Mais le réalisateur n'est pas le seul fautif car à l'instar de ce dernier, le responsable des dialogues a clairement déposé les armes et nous propose des lignes parlées d'une banalité affligeante.
Alors, comme pour suivre le mouvement de leurs confrères, les doubleurs ont décidé de nous gratifier d'un doublage à coté de la plaque.
Seul le Gingerdead Man est crédible avec ses punchlines amusantes mais cela tient sans doute plus au personnage en lui-même qu'au talent de son doubleur.
A coté de toute cette médiocrité, la prestation correcte des acteurs semble presque étrange et si certains d'entre eux sont ridicules ce n'est pas de leur faute, ils le doivent uniquement à leur personnage.
Il faut dire que les protagonistes n'ont pas été gâtés par les scénaristes. Entre la mamy alcolo, le gringalet catcheur, le délinquant niais, la greluche énervante accompagnée de son père cowboy et l'héroïne nunuche, c'est un vrai festival de têtes à claques.
Et comme si ça ne suffisait pas, les deux scénaristes nous ont concocté l'histoire d'amour la plus improbable qui soit, à base de coups de poing dans la gueule ("Tu te rappelles, c'est moi qui t'avais cassé le nez quand on était petit. Depuis je suis amoureuse de toi et je me fiche que tu sois devenu un gros délinquant...").
Gary Busey est peut-être le seul dont le personnage soit mémorable car sa prestation hallucinée dans la scène d'ouverture est étonnante. Par la suite, le Gingerdead Man (à qui il prête sa voix en VO) restera relativement réussi malgré un look beaucoup trop caoutchouteux pour être crédible.
Freestyle Gary Busey!
Néanmoins, malgré ses tares, Gingerdead Man parvient à rester amusant grâce à une foule de détails nanards plus ou moins volontaires. Ainsi, dans le film de Charles Band, vous apprendrez que:
- Un bonhomme en pain d'épice de 30 centimètres de haut peut conduire une voiture.
- Lorsqu'une voiture menace de vous passer sur le corps, la meilleure manière de l'éviter n'est sans doute pas de s'adosser à un mur en hurlant.
- Il ne faut pas menacer un criminel qui vous colle un pistolet sous le nez, surtout si de votre côté vous n'êtes armé que d'un canif et qu'en plus vous êtes trop loin pour l'atteindre.
- D'étranges inconnus en tuniques distribuent des mélanges de pain d'épice aux portes des commerces sans que personne ne s'en étonne.
- Les gens possédés par des pâtisseries ont la langue bleue et voient leur crâne se déformer.
- Certains hommes sont excités par l'idée qu'une fille puisse leur casser le nez à coups de poing.
- Il vaut mieux rester enfermé à l'intérieur d'un bâtiment offrant une multitude de cachettes au mini-psychopathe plutôt que de sortir sur le parking où on le verrait arriver de loin.
Etc... Etc... Etc...
Bref, vous l'aurez compris, Gingerdead Man regorge d'incohérences amusantes.

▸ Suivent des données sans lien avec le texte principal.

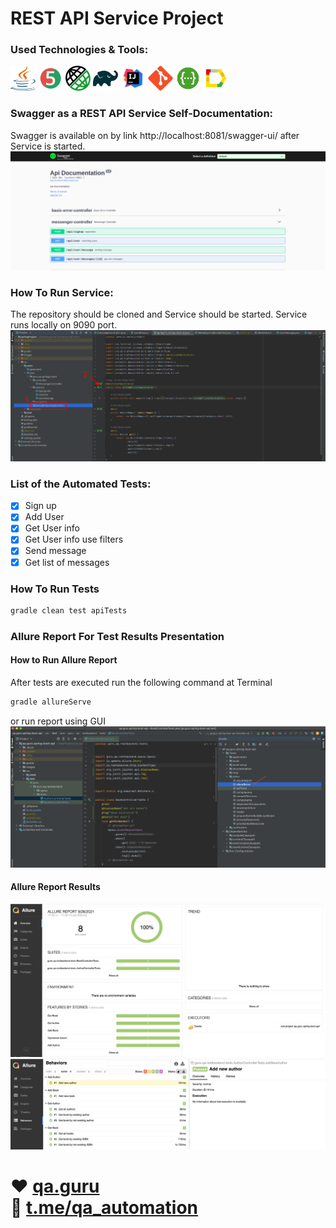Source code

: # REST API Service Project

### Used Technologies & Tools:
<p align="left">
<img height="40" width="40" src="images/java-logo.svg" alt="java">
<img height="40" width="40" src="images/junit5-logo.svg" alt="junit5">
<img height="40" width="40" src="images/rest-assured-logo.png" alt="rest-assured">
<img height="40" width="40" src="images/gradle-logo.svg" alt="gradle">
<img height="40" width="40" src="images/IDEA-logo.svg" alt="IDEA">
<img height="40" width="40" src="images/git-logo.svg" alt="git">
<img height="40" width="40" src="images/swagger-logo.png" alt="swagger">
<img height="40" width="40" src="images/allure-Report-logo.svg" alt="allure">
</p>

### Swagger as a REST API Service Self-Documentation:
Swagger is available on by link http://localhost:8081/swagger-ui/ after Service is started.
![image](images/swagger-view.png)

### How To Run Service:
The repository should be cloned and Service should be started. Service runs locally on 9090 port.
![image](images/launch-service.png)

### List of the Automated Tests:
- [X] Sign up
- [X] Add User
- [X] Get User info
- [X] Get User info use filters
- [X] Send message
- [X] Get list of messages

### How To Run Tests </br>
```bash
gradle clean test apiTests
```

### Allure Report For Test Results Presentation
#### How to Run Allure Report
After tests are executed run the following command at Terminal
```bash
gradle allureServe
```
or run report using GUI
![image](images/allure-serve.png)

#### Allure Report Results
![image](images/allure-report-overview.png)
![image](images/allure-report-behavior.png)


:heart: <a target="_blank" href="https://qa.guru">qa.guru</a><br/>
:blue_heart: <a target="_blank" href="https://t.me/qa_automation">t.me/qa_automation</a>
=======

On regrettera par contre que l'ensemble manque de folie et que l'aspect "pain d'épice" du tueur soit si peu exploité car il y avait matière à offrir au public un film bien plus déjanté que celui-ci.
Une voiture vous fonce dessus? Vite, réfugiez-vous contre un mur!
En résumé, un film comme Gingerdead Man est à réserver aux spectateurs qui savent à quoi s'attendre. On ne regarde pas ce film comme on regarderait un film de James Cameron par exemple. Ni même un épisode de Chucky. Le métrage de Charles Band lorgnerait plutôt vers la saga des Leprechaun en terme de qualité artistique.
Gingerdead Man est fauché, Gingerdead Man est con mais malgré tout, Gingerdead Man reste fun pour les indulgents et les amateurs de mauvais films sympathiques. De plus, sa courte durée (60 min à peine!) permet de ne pas s'ennuyer trop longtemps si l'on est réfractaire à ce type de cinéma.